Nach einer Woche wird er jeden Tag mit der Gewissheit verbringen, dass es einer seiner letzten „glücklichen“ Tage ist und durch dieses krampfhafte Krallen an das Nicht-Vergehen der Zeit wird jeder weitere Tag in seinem „Traumurlaub“ mehr einem vergeblichen Kampf um Glück gleichen.
Nicht umsonst kursiert die Meinung, dass man nach einem Urlaub unausgeglichener als vorher sei.
Der Hedonist, also der, der nur noch nach Genuss trachtet und eine Rechnung aufstellt, in welcher er festlegt, er möchte für Tat A eine Menge von X Stunden Glück, gibt sich mit dem stillen Glück eines Momentes nicht mehr zufrieden und er beginnt eine Jagd.
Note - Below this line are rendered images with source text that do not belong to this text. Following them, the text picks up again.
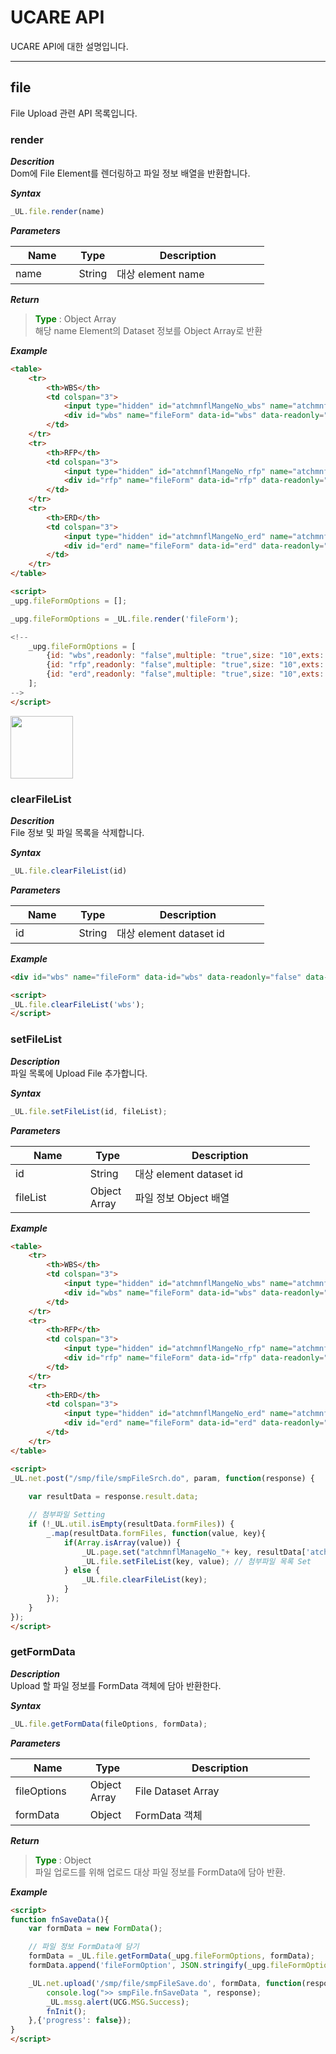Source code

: # UCARE API
UCARE API에 대한 설명입니다.  

---

## file

File Upload 관련 API 목록입니다.

### render

***Descrition***  
Dom에 File Element를 렌더링하고 파일 정보 배열을 반환합니다.

***Syntax***
```js
_UL.file.render(name)
```

***Parameters***
<table style="width:95%">
    <colgroup>
        <col style="width: 25%;"/>
        <col style="width: 15%;"/>
        <col style="*"/>
    </colgroup>
    <thead>
        <tr>
            <th>Name</th>
            <th>Type</th>
            <th>Description</th>
        </tr>
    </thead>
    <tbody>
        <tr>
            <td>name</td>
            <td>String</td>
            <td>대상 element name</td>
        </tr>
    </tbody>
</table>

***Return***
> <span style="color:green; font-weight:bold;">Type</span> : Object Array  
> 해당 name Element의 Dataset 정보를 Object Array로 반환

***Example***
```html
<table>
    <tr>
        <th>WBS</th>
        <td colspan="3">
            <input type="hidden" id="atchmnflMangeNo_wbs" name="atchmnflMangeNo_wbs" value="">
            <div id="wbs" name="fileForm" data-id="wbs" data-readonly="false" data-multiple="true" data-size="${ uploadSize }" data-exts="${ uploadExt }" data-updateAtchFile="0"/>
        </td>
    </tr>
    <tr>
        <th>RFP</th>
        <td colspan="3">
            <input type="hidden" id="atchmnflMangeNo_rfp" name="atchmnflMangeNo_rfp" value="">
            <div id="rfp" name="fileForm" data-id="rfp" data-readonly="false" data-multiple="true" data-size="${ uploadSize }" data-exts="${ uploadExt }" data-updateAtchFile="0"/>
        </td>
    </tr>
    <tr>
        <th>ERD</th>
        <td colspan="3">
            <input type="hidden" id="atchmnflMangeNo_erd" name="atchmnflMangeNo_erd" value="">
            <div id="erd" name="fileForm" data-id="erd" data-readonly="false" data-multiple="true" data-size="${ uploadSize }" data-exts="${ uploadExt }" data-updateAtchFile="0"/>
        </td>
    </tr>
</table>

<script>
_upg.fileFormOptions = [];

_upg.fileFormOptions = _UL.file.render('fileForm');

<!--
    _upg.fileFormOptions = [
        {id: "wbs",readonly: "false",multiple: "true",size: "10",exts: "",updateatchfile: "0"},
        {id: "rfp",readonly: "false",multiple: "true",size: "10",exts: "",updateatchfile: "0"},
        {id: "erd",readonly: "false",multiple: "true",size: "10",exts: "",updateatchfile: "0"}
    ];
-->
</script>
```
<img src="https://user-images.githubusercontent.com/53248875/106558253-c5879a00-6566-11eb-8e29-a544ce37ae58.PNG" width="100" height="100">

### clearFileList

***Descrition***  
File 정보 및 파일 목록을 삭제합니다.

***Syntax***
```js
_UL.file.clearFileList(id)
```

***Parameters***
<table style="width:95%">
    <colgroup>
        <col style="width: 25%;"/>
        <col style="width: 15%;"/>
        <col style="*"/>
    </colgroup>
    <thead>
        <tr>
            <th>Name</th>
            <th>Type</th>
            <th>Description</th>
        </tr>
    </thead>
    <tbody>
        <tr>
            <td>id</td>
            <td>String</td>
            <td>대상 element dataset id</td>
        </tr>
    </tbody>
</table>

***Example***
```html
<div id="wbs" name="fileForm" data-id="wbs" data-readonly="false" data-multiple="true" data-size="10" data-exts="" data-updateAtchFile="0"/>

<script>
_UL.file.clearFileList('wbs');
</script>
```

### setFileList

***Description***  
파일 목록에 Upload File 추가합니다.

***Syntax***
```js
_UL.file.setFileList(id, fileList);
```

***Parameters***
<table style="width:95%">
    <colgroup>
        <col style="width: 25%;"/>
        <col style="width: 15%;"/>
        <col style="*"/>
    </colgroup>
    <thead>
        <tr>
            <th>Name</th>
            <th>Type</th>
            <th>Description</th>
        </tr>
    </thead>
    <tbody>
        <tr>
            <td>id</td>
            <td>String</td>
            <td>대상 element dataset id</td>
        </tr>
        <tr>
            <td>fileList</td>
            <td>Object Array</td>
            <td>파일 정보 Object 배열</td>
        </tr>
    </tbody>
</table>

***Example***
```html
<table>
    <tr>
        <th>WBS</th>
        <td colspan="3">
            <input type="hidden" id="atchmnflMangeNo_wbs" name="atchmnflMangeNo_wbs" value="">
            <div id="wbs" name="fileForm" data-id="wbs" data-readonly="false" data-multiple="true" data-size="${ uploadSize }" data-exts="${ uploadExt }" data-updateAtchFile="0"/>
        </td>
    </tr>
    <tr>
        <th>RFP</th>
        <td colspan="3">
            <input type="hidden" id="atchmnflMangeNo_rfp" name="atchmnflMangeNo_rfp" value="">
            <div id="rfp" name="fileForm" data-id="rfp" data-readonly="false" data-multiple="true" data-size="${ uploadSize }" data-exts="${ uploadExt }" data-updateAtchFile="0"/>
        </td>
    </tr>
    <tr>
        <th>ERD</th>
        <td colspan="3">
            <input type="hidden" id="atchmnflMangeNo_erd" name="atchmnflMangeNo_erd" value="">
            <div id="erd" name="fileForm" data-id="erd" data-readonly="false" data-multiple="true" data-size="${ uploadSize }" data-exts="${ uploadExt }" data-updateAtchFile="0"/>
        </td>
    </tr>
</table>

<script>
_UL.net.post("/smp/file/smpFileSrch.do", param, function(response) {
    
    var resultData = response.result.data;

    // 첨부파일 Setting
    if (!_UL.util.isEmpty(resultData.formFiles)) {
        _.map(resultData.formFiles, function(value, key){
            if(Array.isArray(value)) {
                _UL.page.set("atchmnflManageNo_"+ key, resultData['atchmnflManageNo_'+ key]);
                _UL.file.setFileList(key, value); // 첨부파일 목록 Set
            } else {
                _UL.file.clearFileList(key);
            }
        });
    }
});
</script>
```

### getFormData

***Description***  
Upload 할 파일 정보를 FormData 객체에 담아 반환한다.

***Syntax***
```js
_UL.file.getFormData(fileOptions, formData);
```

***Parameters***
<table style="width:95%">
    <colgroup>
        <col style="width: 25%;"/>
        <col style="width: 15%;"/>
        <col style="*"/>
    </colgroup>
    <thead>
        <tr>
            <th>Name</th>
            <th>Type</th>
            <th>Description</th>
        </tr>
    </thead>
    <tbody>
        <tr>
            <td>fileOptions</td>
            <td>Object Array</td>
            <td>File Dataset Array</td>
        </tr>
        <tr>
            <td>formData</td>
            <td>Object</td>
            <td>FormData 객체</td>
        </tr>
    </tbody>
</table>

***Return***
> <span style="color:green; font-weight:bold;">Type</span> : Object  
> 파일 업로드를 위해 업로드 대상 파일 정보를 FormData에 담아 반환.

***Example***
```html
<script>
function fnSaveData(){
    var formData = new FormData();

    // 파일 정보 FormData에 담기
    formData = _UL.file.getFormData(_upg.fileFormOptions, formData);
    formData.append('fileFormOption', JSON.stringify(_upg.fileFormOptions));

    _UL.net.upload('/smp/file/smpFileSave.do', formData, function(response) {
        console.log(">> smpFile.fnSaveData ", response);
        _UL.mssg.alert(UCG.MSG.Success);
        fnInit();
    },{'progress': false});
}
</script>
```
Er jagt die großen, die intensiven Momente und gibt alle anderen Momente dafür auf. Er verliert sich also in seiner Suche nach dem Glück. Und anstatt dass er lernt, auch die einfachen Momente zu lieben, was doch das Ziel unseres Lebens sein muss, bekommt er einen immer dumpferen Geschmack, der eine normale Nacht nicht mehr lieben kann, sondern nur noch eine mit Feuerwerk und Feier und lautem Getümmel. Er liebt nur noch auserwählte Momente. Er ist verflucht diesen Momenten sein Leben lang hinterher zu preschen. Dieses „Glück“ tut dem Menschen nicht gut. Denn durch dieses Verirren verliert der Mensch nicht nur Unmengen an Zeit, weil die meisten Momente nur noch „Warten auf...“ sind, sondern auch seine innere Verantwortung, sein Werk, seine Entwicklung, denn danach sehnt er sich nicht mehr.

Das Glück steht nicht über dem Werk, habe ich am Anfang der Seite geschrieben.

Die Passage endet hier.